Does he remember anything Capshaw said specifically in her review? “Oh, I do, but I’m not gonna repeat it. … But I knew they’d engaged with and connected with it, so it didn’t feel like completely left-field. They said, ‘Come meet us and we’ll talk about it.’ So we went to their house and talked and two hours later, we were scouting locations in New York state, and then we found it and the next day we shot it.”
What sweet spot did it find with Spielberg? “You know, he likes to operate cameras. He hasn’t done it for a bit. At one point, he was like, ‘Oh, thanks for the opportunity to let me camera-operate again.’ I was like, ‘I’m sure you could have come up with other opportunities, mate.’
“But there was one moment where he was shooting from down here at the beginning,” he recalls, suggesting Spielberg was looking up at his chin with the camera. “And I was like, ‘Down here feels a bit like head-down — a bit shameful. What if it was from up agove?’ And then I raised my head, so that’s the first part of the shot. We’re watching it back on his phone and he’s like, ‘Oh, it’s like Indy’ — you know, the bit where he has his head down on the boat and it’s raining, and then he looks up and gets punched in the face. And I had this really sort of bizarre moment where that’s kind of the moment I clocked Steven Spielberg was shooting my music video.”
So, by suggesting a different shot, Mumford got to direct Spielberg directing him. “Yeah, as a camera operator. I always say I directed him, but it was a collaboration, and that was what’s bizarre to me. These guys are asking me what I think, and I was like, ‘I don’t know. You are literally the best in the world at this shit.’ But he’s so collaborative and humble and open, and they just love making things. and that’s why they’re probably so successful and so good at what they do because they love it.

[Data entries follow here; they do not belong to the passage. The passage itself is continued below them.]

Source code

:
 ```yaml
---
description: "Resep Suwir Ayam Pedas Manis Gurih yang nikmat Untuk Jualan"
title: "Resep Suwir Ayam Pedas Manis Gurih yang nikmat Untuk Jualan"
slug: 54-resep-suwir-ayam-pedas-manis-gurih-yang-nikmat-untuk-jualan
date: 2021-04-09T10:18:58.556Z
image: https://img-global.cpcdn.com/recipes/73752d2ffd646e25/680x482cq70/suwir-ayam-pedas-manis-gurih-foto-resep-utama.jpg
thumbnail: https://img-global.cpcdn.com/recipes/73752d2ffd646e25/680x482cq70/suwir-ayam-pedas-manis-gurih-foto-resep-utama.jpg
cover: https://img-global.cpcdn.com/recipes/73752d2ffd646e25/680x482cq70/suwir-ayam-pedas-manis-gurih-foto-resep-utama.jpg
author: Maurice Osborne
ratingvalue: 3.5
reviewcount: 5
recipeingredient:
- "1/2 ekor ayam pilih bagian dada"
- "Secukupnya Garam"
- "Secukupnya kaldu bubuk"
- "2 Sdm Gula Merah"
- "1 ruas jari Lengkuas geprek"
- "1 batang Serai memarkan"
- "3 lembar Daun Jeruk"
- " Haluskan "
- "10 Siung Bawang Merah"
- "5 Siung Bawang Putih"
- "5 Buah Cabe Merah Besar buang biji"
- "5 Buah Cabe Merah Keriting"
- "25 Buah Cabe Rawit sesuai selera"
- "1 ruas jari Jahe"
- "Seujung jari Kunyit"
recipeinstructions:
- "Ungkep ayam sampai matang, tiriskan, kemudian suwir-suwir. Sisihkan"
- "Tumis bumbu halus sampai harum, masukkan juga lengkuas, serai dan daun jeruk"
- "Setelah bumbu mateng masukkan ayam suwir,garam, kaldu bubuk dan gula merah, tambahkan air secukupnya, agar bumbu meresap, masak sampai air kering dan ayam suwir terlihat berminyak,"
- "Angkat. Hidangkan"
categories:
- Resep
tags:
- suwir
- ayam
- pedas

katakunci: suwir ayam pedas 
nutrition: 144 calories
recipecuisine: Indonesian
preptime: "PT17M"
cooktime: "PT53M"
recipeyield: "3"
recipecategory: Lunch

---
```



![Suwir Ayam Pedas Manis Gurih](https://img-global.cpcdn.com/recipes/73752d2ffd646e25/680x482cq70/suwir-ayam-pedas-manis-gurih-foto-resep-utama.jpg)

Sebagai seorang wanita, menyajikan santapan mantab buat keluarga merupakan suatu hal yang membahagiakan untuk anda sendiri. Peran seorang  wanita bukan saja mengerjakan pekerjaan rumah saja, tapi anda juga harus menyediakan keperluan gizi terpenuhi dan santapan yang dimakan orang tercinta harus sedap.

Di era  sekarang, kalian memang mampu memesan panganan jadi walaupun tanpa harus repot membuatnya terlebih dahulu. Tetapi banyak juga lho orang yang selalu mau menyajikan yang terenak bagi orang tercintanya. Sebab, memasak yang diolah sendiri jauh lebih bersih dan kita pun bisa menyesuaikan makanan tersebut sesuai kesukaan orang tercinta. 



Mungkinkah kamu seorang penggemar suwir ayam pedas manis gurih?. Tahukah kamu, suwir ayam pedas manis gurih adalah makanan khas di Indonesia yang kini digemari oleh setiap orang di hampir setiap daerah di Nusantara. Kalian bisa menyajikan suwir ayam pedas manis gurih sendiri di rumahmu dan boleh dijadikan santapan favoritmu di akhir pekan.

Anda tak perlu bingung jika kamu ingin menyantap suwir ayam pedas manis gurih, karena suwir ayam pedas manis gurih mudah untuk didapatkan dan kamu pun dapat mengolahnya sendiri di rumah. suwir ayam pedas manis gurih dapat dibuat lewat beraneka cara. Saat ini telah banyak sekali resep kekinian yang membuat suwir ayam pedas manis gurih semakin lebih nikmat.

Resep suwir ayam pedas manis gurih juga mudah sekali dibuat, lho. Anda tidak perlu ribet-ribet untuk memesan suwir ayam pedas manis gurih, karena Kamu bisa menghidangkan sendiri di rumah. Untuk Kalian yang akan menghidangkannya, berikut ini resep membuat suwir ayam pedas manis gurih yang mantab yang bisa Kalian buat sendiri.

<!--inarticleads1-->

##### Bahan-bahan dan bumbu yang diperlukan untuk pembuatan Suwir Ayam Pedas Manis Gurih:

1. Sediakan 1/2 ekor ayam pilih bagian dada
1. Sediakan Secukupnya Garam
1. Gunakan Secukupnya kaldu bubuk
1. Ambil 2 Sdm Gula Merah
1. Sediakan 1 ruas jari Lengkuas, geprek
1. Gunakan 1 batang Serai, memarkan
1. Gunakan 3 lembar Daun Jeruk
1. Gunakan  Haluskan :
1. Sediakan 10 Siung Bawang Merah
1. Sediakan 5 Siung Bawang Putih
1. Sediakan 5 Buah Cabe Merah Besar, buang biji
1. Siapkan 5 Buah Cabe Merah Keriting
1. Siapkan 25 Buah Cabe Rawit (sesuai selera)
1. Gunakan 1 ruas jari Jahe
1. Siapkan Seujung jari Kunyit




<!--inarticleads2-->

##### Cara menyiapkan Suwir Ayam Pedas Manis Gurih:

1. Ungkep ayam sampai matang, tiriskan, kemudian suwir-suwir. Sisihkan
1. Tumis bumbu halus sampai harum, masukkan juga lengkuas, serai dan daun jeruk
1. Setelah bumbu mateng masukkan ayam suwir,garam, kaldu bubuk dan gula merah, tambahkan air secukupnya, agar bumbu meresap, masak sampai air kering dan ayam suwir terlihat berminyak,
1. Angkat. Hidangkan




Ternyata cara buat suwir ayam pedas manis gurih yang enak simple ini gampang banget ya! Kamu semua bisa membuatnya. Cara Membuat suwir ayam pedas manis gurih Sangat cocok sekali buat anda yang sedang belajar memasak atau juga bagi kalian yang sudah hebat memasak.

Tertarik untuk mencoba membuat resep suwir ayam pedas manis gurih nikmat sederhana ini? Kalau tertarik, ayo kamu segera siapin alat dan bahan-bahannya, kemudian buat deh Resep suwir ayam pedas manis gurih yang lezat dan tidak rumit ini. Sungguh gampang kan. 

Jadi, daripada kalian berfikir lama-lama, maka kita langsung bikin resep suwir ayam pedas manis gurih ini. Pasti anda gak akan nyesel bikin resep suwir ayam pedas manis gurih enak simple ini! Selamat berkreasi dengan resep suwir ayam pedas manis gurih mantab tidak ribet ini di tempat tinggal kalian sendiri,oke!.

Kate just poured herself into it; that dolly grip stuff is no joke. She was working her ass off on that big, fast zoom-in; she had to besprint-pushing him in the roll chair. I just could not have asked for a safer, more supportive collective around, with Christy, their producer, too. It’s just us, guys. And I’m with my wife in a room making this thing, and I just felt so held again, trustful, internally, in my little sphere.” For Mumford, the video shoot, like much of the “Self-Titled” project, may have really counted as a trust-rise.